_Data excerpts_:
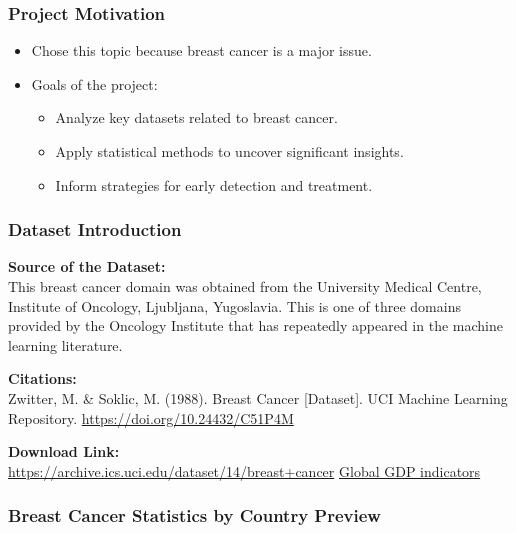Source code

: 
\begin{frame}
    \titlepage
\end{frame}

\begin{frame}
    \frametitle{Project Motivation}
    {\LARGE
        \begin{itemize}
            \item Chose this topic because breast cancer is a major issue.
            \item Goals of the project:
                  \begin{itemize}
                      \item Analyze key datasets related to breast cancer.
                      \item Apply statistical methods to uncover significant insights.
                      \item Inform strategies for early detection and treatment.
                  \end{itemize}
        \end{itemize}
    }
\end{frame}

\begin{frame}
    \frametitle{Dataset Introduction}
    \textbf{Source of the Dataset:}\\[1ex]
    This breast cancer domain was obtained from the University Medical Centre, Institute of Oncology, Ljubljana, Yugoslavia. This is one of three domains provided by the Oncology Institute that has repeatedly appeared in the machine learning literature.
    
    \vspace{1em}
    \textbf{Citations:}\\[0.5ex]
    Zwitter, M. \& Soklic, M. (1988). Breast Cancer [Dataset]. UCI Machine Learning Repository. \href{https://doi.org/10.24432/C51P4M}{https://doi.org/10.24432/C51P4M}
    
    \vspace{1em}
    \textbf{Download Link:}\\[0.5ex]
    \href{https://archive.ics.uci.edu/dataset/14/breast+cancer}{https://archive.ics.uci.edu/dataset/14/breast+cancer}
    \href{https://data.worldbank.org/indicator/NY.GDP.MKTP.CD}{Global GDP indicators}
\end{frame}


\begin{frame}
    \frametitle{Breast Cancer Statistics by Country Preview}
    
    \vspace{1em}
    
\end{frame}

_Problem description_:
Make a word-for-word copy of the records above, excluding all pictures.

_Written response_:
Source code

: 
\begin{frame}
    \titlepage
\end{frame}

\begin{frame}
    \frametitle{Project Motivation}
    {\LARGE
        \begin{itemize}
            \item Chose this topic because breast cancer is a major issue.
            \item Goals of the project:
                  \begin{itemize}
                      \item Analyze key datasets related to breast cancer.
                      \item Apply statistical methods to uncover significant insights.
                      \item Inform strategies for early detection and treatment.
                  \end{itemize}
        \end{itemize}
    }
\end{frame}

\begin{frame}
    \frametitle{Dataset Introduction}
    \textbf{Source of the Dataset:}\\[1ex]
    This breast cancer domain was obtained from the University Medical Centre, Institute of Oncology, Ljubljana, Yugoslavia. This is one of three domains provided by the Oncology Institute that has repeatedly appeared in the machine learning literature.
    
    \vspace{1em}
    \textbf{Citations:}\\[0.5ex]
    Zwitter, M. \& Soklic, M. (1988). Breast Cancer [Dataset]. UCI Machine Learning Repository. \href{https://doi.org/10.24432/C51P4M}{https://doi.org/10.24432/C51P4M}
    
    \vspace{1em}
    \textbf{Download Link:}\\[0.5ex]
    \href{https://archive.ics.uci.edu/dataset/14/breast+cancer}{https://archive.ics.uci.edu/dataset/14/breast+cancer}
    \href{https://data.worldbank.org/indicator/NY.GDP.MKTP.CD}{Global GDP indicators}
\end{frame}


\begin{frame}
    \frametitle{Breast Cancer Statistics by Country Preview}
    
    \vspace{1em}
    
\end{frame}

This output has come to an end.